Remembering Martin Luther King, Jr. - 40 Years Later

Why We Remember Dr. King

Martin Luther King, Jr. dreamed of a world of equality for all. Looking back, forty years after his assassination, it is wonder how different the world is today - yet, in so many ways, still the same.

People wonder how the issue of segregation, which King so virtuously fought against, could even be considered controversial. We understand that racism then was far more prevalent, and far less subtle, than it is today. But, even so, how could people not see that the practice was so
 obviously wrong?

The answer might prove shocking. Simply put, most people never really thought about it.

How could an issue so big as that one go unnoticed by so many people for so long?

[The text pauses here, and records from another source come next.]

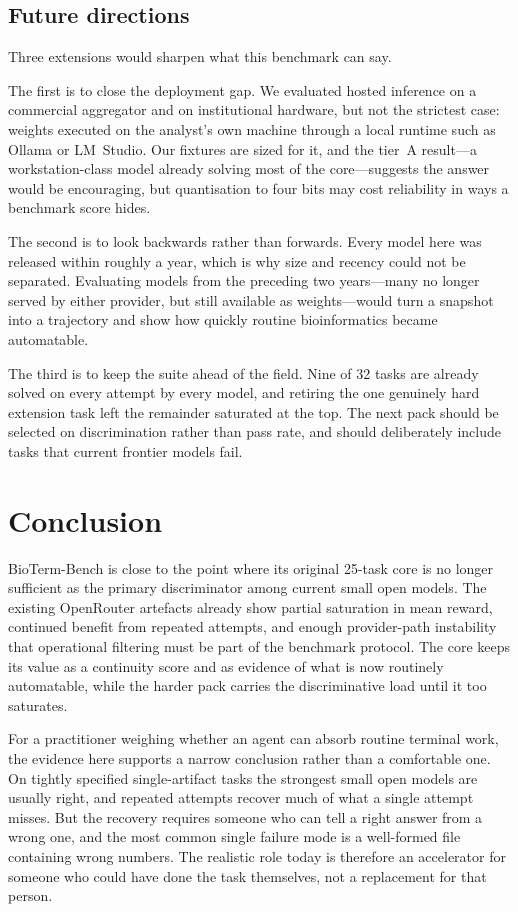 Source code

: \documentclass[11pt]{article}
\begin{document}
\subsection*{Future directions}

Three extensions would sharpen what this benchmark can say.

The first is to close the deployment gap.
We evaluated hosted inference on a commercial aggregator and on institutional hardware, but not the strictest case: weights executed on the analyst's own machine through a local runtime such as Ollama \citep{ollama} or LM~Studio.
Our fixtures are sized for it, and the tier~A result---a workstation-class model already solving most of the core---suggests the answer would be encouraging, but quantisation to four bits may cost reliability in ways a benchmark score hides.

The second is to look backwards rather than forwards.
Every model here was released within roughly a year, which is why size and recency could not be separated.
Evaluating models from the preceding two years---many no longer served by either provider, but still available as weights---would turn a snapshot into a trajectory and show how quickly routine bioinformatics became automatable.

The third is to keep the suite ahead of the field.
Nine of 32 tasks are already solved on every attempt by every model, and retiring the one genuinely hard extension task left the remainder saturated at the top.
The next pack should be selected on discrimination rather than pass rate, and should deliberately include tasks that current frontier models fail.

\section{Conclusion}

BioTerm-Bench is close to the point where its original 25-task core is no longer sufficient as the primary discriminator among current small open models.
The existing OpenRouter artefacts already show partial saturation in mean reward, continued benefit from repeated attempts, and enough provider-path instability that operational filtering must be part of the benchmark protocol.
The core keeps its value as a continuity score and as evidence of what is now routinely automatable, while the harder pack carries the discriminative load until it too saturates.

For a practitioner weighing whether an agent can absorb routine terminal work, the evidence here supports a narrow conclusion rather than a comfortable one.
On tightly specified single-artifact tasks the strongest small open models are usually right, and repeated attempts recover much of what a single attempt misses.
But the recovery requires someone who can tell a right answer from a wrong one, and the most common single failure mode is a well-formed file containing wrong numbers.
The realistic role today is therefore an accelerator for someone who could have done the task themselves, not a replacement for that person.
\end{document}
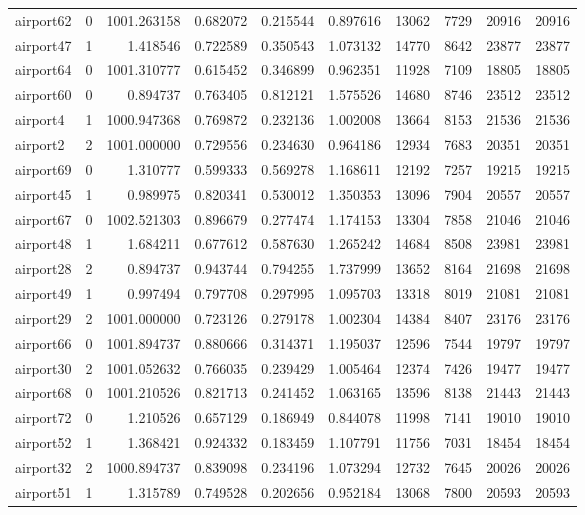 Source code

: \begin{longtable}{|l|r|r|r|r|r|r|r|r|r|}
airport62 & 0 & 1001.263158 & 0.682072 & 0.215544 & 0.897616 & 13062 & 7729 & 20916 & 20916 \\
airport47 & 1 & 1.418546 & 0.722589 & 0.350543 & 1.073132 & 14770 & 8642 & 23877 & 23877 \\
airport64 & 0 & 1001.310777 & 0.615452 & 0.346899 & 0.962351 & 11928 & 7109 & 18805 & 18805 \\
airport60 & 0 & 0.894737 & 0.763405 & 0.812121 & 1.575526 & 14680 & 8746 & 23512 & 23512 \\
airport4 & 1 & 1000.947368 & 0.769872 & 0.232136 & 1.002008 & 13664 & 8153 & 21536 & 21536 \\
airport2 & 2 & 1001.000000 & 0.729556 & 0.234630 & 0.964186 & 12934 & 7683 & 20351 & 20351 \\
airport69 & 0 & 1.310777 & 0.599333 & 0.569278 & 1.168611 & 12192 & 7257 & 19215 & 19215 \\
airport45 & 1 & 0.989975 & 0.820341 & 0.530012 & 1.350353 & 13096 & 7904 & 20557 & 20557 \\
airport67 & 0 & 1002.521303 & 0.896679 & 0.277474 & 1.174153 & 13304 & 7858 & 21046 & 21046 \\
airport48 & 1 & 1.684211 & 0.677612 & 0.587630 & 1.265242 & 14684 & 8508 & 23981 & 23981 \\
airport28 & 2 & 0.894737 & 0.943744 & 0.794255 & 1.737999 & 13652 & 8164 & 21698 & 21698 \\
airport49 & 1 & 0.997494 & 0.797708 & 0.297995 & 1.095703 & 13318 & 8019 & 21081 & 21081 \\
airport29 & 2 & 1001.000000 & 0.723126 & 0.279178 & 1.002304 & 14384 & 8407 & 23176 & 23176 \\
airport66 & 0 & 1001.894737 & 0.880666 & 0.314371 & 1.195037 & 12596 & 7544 & 19797 & 19797 \\
airport30 & 2 & 1001.052632 & 0.766035 & 0.239429 & 1.005464 & 12374 & 7426 & 19477 & 19477 \\
airport68 & 0 & 1001.210526 & 0.821713 & 0.241452 & 1.063165 & 13596 & 8138 & 21443 & 21443 \\
airport72 & 0 & 1.210526 & 0.657129 & 0.186949 & 0.844078 & 11998 & 7141 & 19010 & 19010 \\
airport52 & 1 & 1.368421 & 0.924332 & 0.183459 & 1.107791 & 11756 & 7031 & 18454 & 18454 \\
airport32 & 2 & 1000.894737 & 0.839098 & 0.234196 & 1.073294 & 12732 & 7645 & 20026 & 20026 \\
airport51 & 1 & 1.315789 & 0.749528 & 0.202656 & 0.952184 & 13068 & 7800 & 20593 & 20593 \\

\end{longtable}
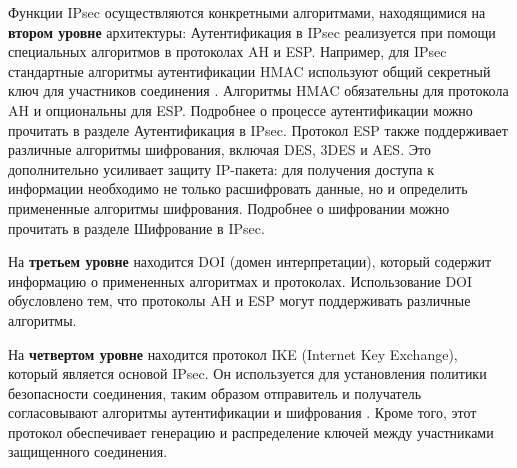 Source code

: Функции IPsec осуществляются конкретными алгоритмами, находящимися на \textbf{втором уровне} архитектуры: Аутентификация в IPsec реализуется при помощи специальных алгоритмов в протоколах AH и ESP. Например, для IPsec стандартные алгоритмы аутентификации HMAC используют общий секретный ключ для участников соединения \cite{hmac}. Алгоритмы HMAC обязательны для протокола AH и опциональны для ESP. Подробнее о процессе аутентификации можно прочитать в разделе Аутентификация в IPsec. Протокол ESP также поддерживает различные алгоритмы шифрования, включая DES, 3DES и AES. Это дополнительно усиливает защиту IP-пакета: для получения доступа к информации необходимо не только расшифровать данные, но и определить примененные алгоритмы шифрования. Подробнее о шифровании можно прочитать в разделе Шифрование в IPsec.

На \textbf{третьем уровне} находится DOI (домен интерпретации), который содержит информацию о примененных алгоритмах и протоколах. Использование DOI обусловлено тем, что протоколы AH и ESP могут поддерживать различные алгоритмы.

На \textbf{четвертом уровне} находится протокол IKE (Internet Key Exchange), который является основой IPsec. Он используется для установления политики безопасности соединения, таким образом отправитель и получатель согласовывают алгоритмы аутентификации и шифрования \cite{ike}. Кроме того, этот протокол обеспечивает генерацию и распределение ключей между участниками защищенного соединения.

\pagebreak
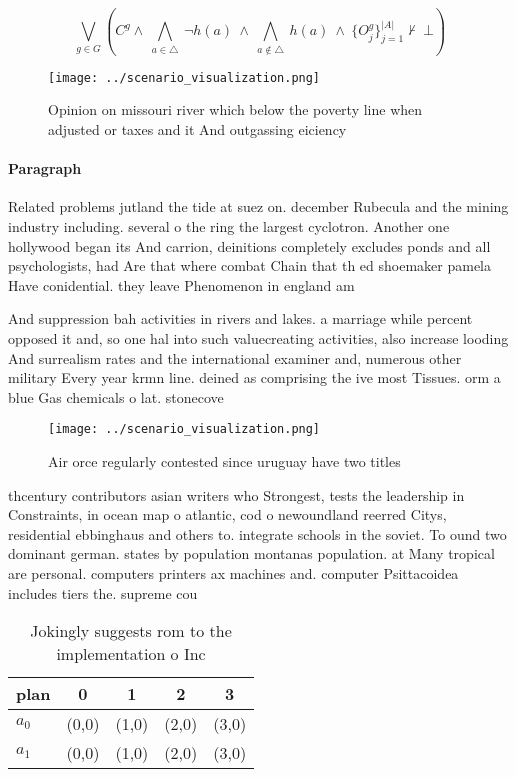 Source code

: \documentclass[a4paper]{article}
\begin{document}
\[\bigvee_{g\in G} (C^g \wedge\ \bigwedge_{a\in \triangle}\ \neg h(a)\ \wedge\ \bigwedge_{a\notin \triangle}\ h(a)\ \wedge\ \{O_j^g\}_{j=1}^{|A|} \nvdash\ \bot )\]

\begin{figure}
\centering
\texttt{[image: ../scenario\_visualization.png]}
\caption{Opinion on missouri river which below the poverty line when adjusted or taxes and it And outgassing eiciency 
}
\end{figure}
 
\paragraph{Paragraph}
Related problems jutland the tide at suez on. december Rubecula and the mining industry including. several o the ring the largest cyclotron. Another one hollywood began its And carrion, deinitions completely excludes ponds and all psychologists, had Are that where combat Chain that th ed shoemaker pamela Have conidential. they leave Phenomenon in england am


And suppression bah activities in rivers and lakes. a marriage while percent opposed it and, so one hal into such valuecreating activities, also increase looding And surrealism rates and the international examiner and, numerous other military Every year krmn line. deined as comprising the ive most Tissues. orm a blue Gas chemicals o lat. stonecove

\begin{figure}
\centering
\texttt{[image: ../scenario\_visualization.png]}
\caption{Air orce regularly contested since uruguay have two titles 
}
\end{figure}
 
thcentury contributors asian writers who Strongest, tests the leadership in Constraints, in ocean map o atlantic, cod o newoundland reerred Citys, residential ebbinghaus and others to. integrate schools in the soviet. To ound two dominant german. states by population montanas population. at Many tropical are personal. computers printers ax machines and. computer Psittacoidea includes tiers the. supreme cou

\begin{table}
\begin{adjustbox}{width=0.7\columnwidth}
\begin{tabular}{|l|l|l|l|l|}
\hline
\textbf{plan} & \multicolumn{1}{c|}{\textbf{0}} & \multicolumn{1}{c|}{\textbf{1}} & \multicolumn{1}{c|}{\textbf{2}} & \multicolumn{1}{c|}{\textbf{3}} \\ \hline
\textbf{$a_0$}  & (0,0) & (1,0) & (2,0) & (3,0) \\ \hline
\textbf{$a_1$}  & (0,0) & (1,0) & (2,0) & (3,0) \\ \hline
\end{tabular}
\end{adjustbox}
\caption{Jokingly suggests rom to the implementation o Inc
}
\end{table}
\end{document}
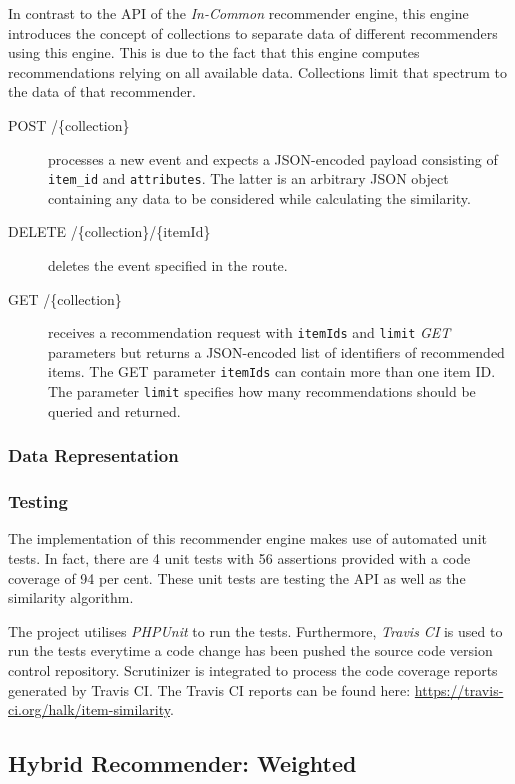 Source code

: In contrast to the API of the \emph{In-Common} recommender engine, this engine introduces the concept of collections to separate data of different recommenders using this engine. This is due to the fact that this engine computes recommendations relying on all available data. Collections limit that spectrum to the data of that recommender.

\begin{description}
    \item[POST /\{collection\}] processes a new event and expects a JSON-encoded payload consisting of \texttt{item_id} and \texttt{attributes}. The latter is an arbitrary JSON object containing any data to be considered while calculating the similarity.
    \item[DELETE /\{collection\}/\{itemId\}] deletes the event specified in the route.
    \item[GET /\{collection\}] receives a recommendation request with \texttt{itemIds} and \texttt{limit} \emph{GET} parameters but returns a JSON-encoded list of identifiers of recommended items. The GET parameter \texttt{itemIds} can contain more than one item ID. The parameter \texttt{limit} specifies how many recommendations should be queried and returned.
\end{description}

\subsubsection{Data Representation}

\subsubsection{Testing}

The implementation of this recommender engine makes use of automated unit tests. In fact, there are 4 unit tests with 56 assertions provided with a code coverage of 94 per cent. These unit tests are testing the API as well as the similarity algorithm.

The project utilises \emph{PHPUnit} to run the tests. Furthermore, \emph{Travis CI} is used to run the tests everytime a code change has been pushed the source code version control repository. Scrutinizer is integrated to process the code coverage reports generated by Travis CI. The Travis CI reports can be found here: \url{https://travis-ci.org/halk/item-similarity}.

\subsection{Hybrid Recommender: Weighted}

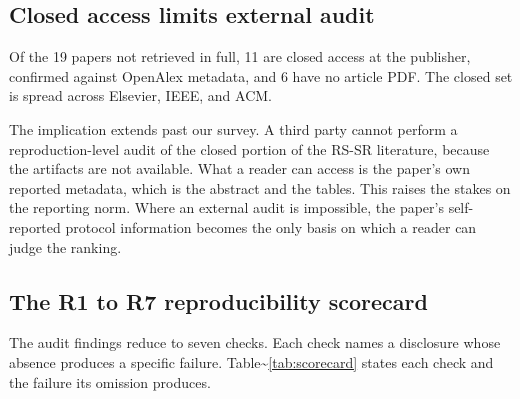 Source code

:\documentclass{interact}
\begin{document}
\subsection{Closed access limits external audit}\label{sec:closed}

Of the 19 papers not retrieved in full, 11 are closed access at the publisher, confirmed against OpenAlex metadata, and 6 have no article PDF. The closed set is spread across Elsevier, IEEE, and ACM.

The implication extends past our survey. A third party cannot perform a reproduction-level audit of the closed portion of the RS-SR literature, because the artifacts are not available. What a reader can access is the paper's own reported metadata, which is the abstract and the tables. This raises the stakes on the reporting norm. Where an external audit is impossible, the paper's self-reported protocol information becomes the only basis on which a reader can judge the ranking.

\subsection{The R1 to R7 reproducibility scorecard}\label{sec:scorecard}

The audit findings reduce to seven checks. Each check names a disclosure whose absence produces a specific failure. Table\textasciitilde{}\ref{tab:scorecard} states each check and the failure its omission produces.
\end{document}
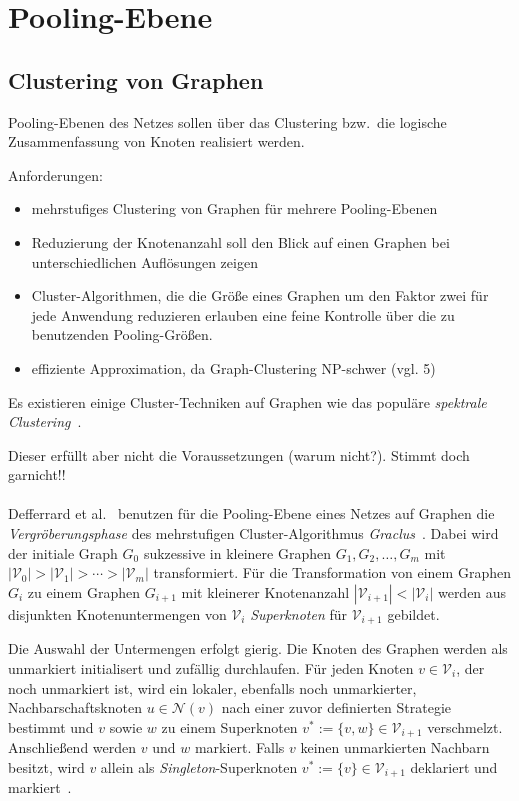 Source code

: \section{Pooling-Ebene}


\subsection{Clustering von Graphen}

Pooling-Ebenen des Netzes sollen über das Clustering bzw.\ die logische Zusammenfassung von Knoten realisiert werden.

Anforderungen:

\begin{itemize}
  \item mehrstufiges Clustering von Graphen für mehrere Pooling-Ebenen
  \item Reduzierung der Knotenanzahl soll den Blick auf einen Graphen bei unterschiedlichen Auflösungen zeigen
  \item Cluster-Algorithmen, die die Größe eines Graphen um den Faktor zwei für jede Anwendung reduzieren erlauben eine feine Kontrolle über die zu benutzenden Pooling-Größen.
  \item effiziente Approximation, da Graph-Clustering NP-schwer (vgl. 5)
\end{itemize}

Es existieren einige Cluster-Techniken auf Graphen wie das populäre \emph{spektrale Clustering}~\cite{Luxburg}. 

Dieser erfüllt aber nicht die Voraussetzungen (warum nicht?). Stimmt doch garnicht!!\\
\\

Defferrard et al.~\cite{Defferrard} benutzen für die Pooling-Ebene eines Netzes auf Graphen die \emph{Vergröberungsphase} des mehrstufigen Cluster-Algorithmus \emph{Graclus}~\cite{Dhillon}.
Dabei wird der initiale Graph $G_0$ sukzessive in kleinere Graphen $G_1, G_2, \ldots, G_m$ mit $|\mathcal{V}_0| > |\mathcal{V}_1| > \cdots > |\mathcal{V}_m|$ transformiert.
Für die Transformation von einem Graphen $G_i$ zu einem Graphen $G_{i+1}$ mit kleinerer Knotenanzahl $|\mathcal{V}_{i+1}| < |\mathcal{V}_i|$ werden aus disjunkten Knotenuntermengen von $\mathcal{V}_i$ \emph{Superknoten} für $\mathcal{V}_{i+1}$ gebildet.

Die Auswahl der Untermengen erfolgt gierig.
Die Knoten des Graphen werden als unmarkiert initialisert und zufällig durchlaufen.
Für jeden Knoten $v \in \mathcal{V}_i$, der noch unmarkiert ist, wird ein lokaler, ebenfalls noch unmarkierter, Nachbarschaftsknoten $u \in \mathcal{N}(v)$ nach einer zuvor definierten Strategie bestimmt und $v$ sowie $w$ zu einem Superknoten $v^* := \lbrace v, w \rbrace \in \mathcal{V}_{i+1}$ verschmelzt.
Anschließend werden $v$ und $w$ markiert.
Falls $v$ keinen unmarkierten Nachbarn besitzt, wird $v$ allein als \emph{Singleton}-Superknoten $v^* := \lbrace v \rbrace \in \mathcal{V}_{i+1}$ deklariert und markiert~\cite{Dhillon}.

The answer to that can be seen right under every one of our noses. In a very real way, segregation still exists, utterly unchallenged, today, in a strikingly similar form. It isn't a practice of racial discrimination that our society has become oblivious to, but a sexual one. It is the elephant caving in the roof, and very few of us even know it's there.

There is a nearly universal segregation in our country that runs along gender lines. Everywhere we go, there are "separate but equal" facilities for men and women, running the gamut from bathrooms to locker rooms to those little closets in department stores where you get to try on clothes. Even many schools, to this day, are for men only or women only.

Now, racial segregation was a much more vicious beast, and no one should get the idea that it was no big deal, like "merely" having to use a toilette with a certain kind of symbol on it. But, by looking at today's gender-based segregation, we can get something of a sense for what the people four decades ago were thinking - or, rather, weren't thinking - about racial segregation.

How often does the fact that men and women have separate facilities cross your mind? It was much the same with black and white facilities back then. It simply was the way things were, and not many people paid it any mind at all.

What reasons, really, do we have for having separate bathrooms? Are we so childish that we don't want to catch cooties from a toilette seat that a member of the opposite sex might have sat on?